Appeal of SANDRA DENNIS, on behalf of her nephew ADBEEL HARIM SANTOS OLIVENCIA, from action of the Board of Education of the Bay Shore Union Free School District regarding residency.

Decision No. 15,712

(January 15, 2008)

Ingerman Smith, L.L.P., attorneys for respondent, Susan E. Fine, Esq., of counsel

MILLS, Commissioner.--Petitioner appeals the determination of the Board of Education of the Bay Shore Union Free School District (“respondent”) that her nephew, Adbeel, is not a district resident.  The appeal must be sustained.

Petitioner lives within the district and is married to Adbeel’s maternal uncle.  Adbeel has lived with petitioner and her husband since April 29, 2007.  Petitioner claims that on June 7, 2007, Adbeel attempted to register as a 10th

grade student in respondent’s district, but was told that since there were only two weeks left in the school year, he should return to register for summer school.
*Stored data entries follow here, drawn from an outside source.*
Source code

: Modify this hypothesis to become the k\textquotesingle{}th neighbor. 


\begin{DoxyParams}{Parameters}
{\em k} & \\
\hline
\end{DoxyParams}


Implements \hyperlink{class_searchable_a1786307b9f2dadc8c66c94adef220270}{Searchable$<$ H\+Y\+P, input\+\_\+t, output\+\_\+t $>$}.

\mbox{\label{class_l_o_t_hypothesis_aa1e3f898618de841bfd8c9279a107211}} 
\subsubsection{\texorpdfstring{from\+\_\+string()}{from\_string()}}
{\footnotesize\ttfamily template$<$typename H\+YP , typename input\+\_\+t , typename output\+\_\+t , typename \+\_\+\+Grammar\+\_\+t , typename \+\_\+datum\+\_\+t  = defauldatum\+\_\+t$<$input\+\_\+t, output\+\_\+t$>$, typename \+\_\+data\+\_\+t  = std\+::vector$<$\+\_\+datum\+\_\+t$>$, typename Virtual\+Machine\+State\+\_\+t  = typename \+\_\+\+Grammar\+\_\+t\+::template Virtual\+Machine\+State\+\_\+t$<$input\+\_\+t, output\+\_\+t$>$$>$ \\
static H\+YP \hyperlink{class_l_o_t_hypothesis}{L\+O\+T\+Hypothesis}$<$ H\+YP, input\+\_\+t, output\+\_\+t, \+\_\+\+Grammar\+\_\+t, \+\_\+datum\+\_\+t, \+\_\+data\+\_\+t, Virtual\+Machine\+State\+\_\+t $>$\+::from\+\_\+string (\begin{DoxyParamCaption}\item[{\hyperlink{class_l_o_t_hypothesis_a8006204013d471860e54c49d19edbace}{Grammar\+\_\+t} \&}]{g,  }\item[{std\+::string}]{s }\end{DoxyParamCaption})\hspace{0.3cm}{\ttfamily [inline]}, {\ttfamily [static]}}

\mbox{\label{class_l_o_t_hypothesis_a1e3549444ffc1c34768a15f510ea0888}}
On or about June 27, 2007, Adbeel’s mother and petitioner returned to the district to register Adbeel.  Petitioner submitted a custodial affidavit with the registration application dated June 26, 2007.  Petitioner stated that Adbeel intended to reside with her “indefinitely” or “approx. 3-5 yrs. poss. longer.”  Petitioner explained, “Currently the family of the child is trying to establish residency in N.Y.S.  Upon them having permanent residency Adbeel will visit his parents on weekends if he chooses ....”  She also stated that she, her husband and Adbeel’s mother would have custody and control of Adbeel, that all three would pay for his food, clothing and medical expenses, and that “we are trying to give a child a stable home life and a good education.”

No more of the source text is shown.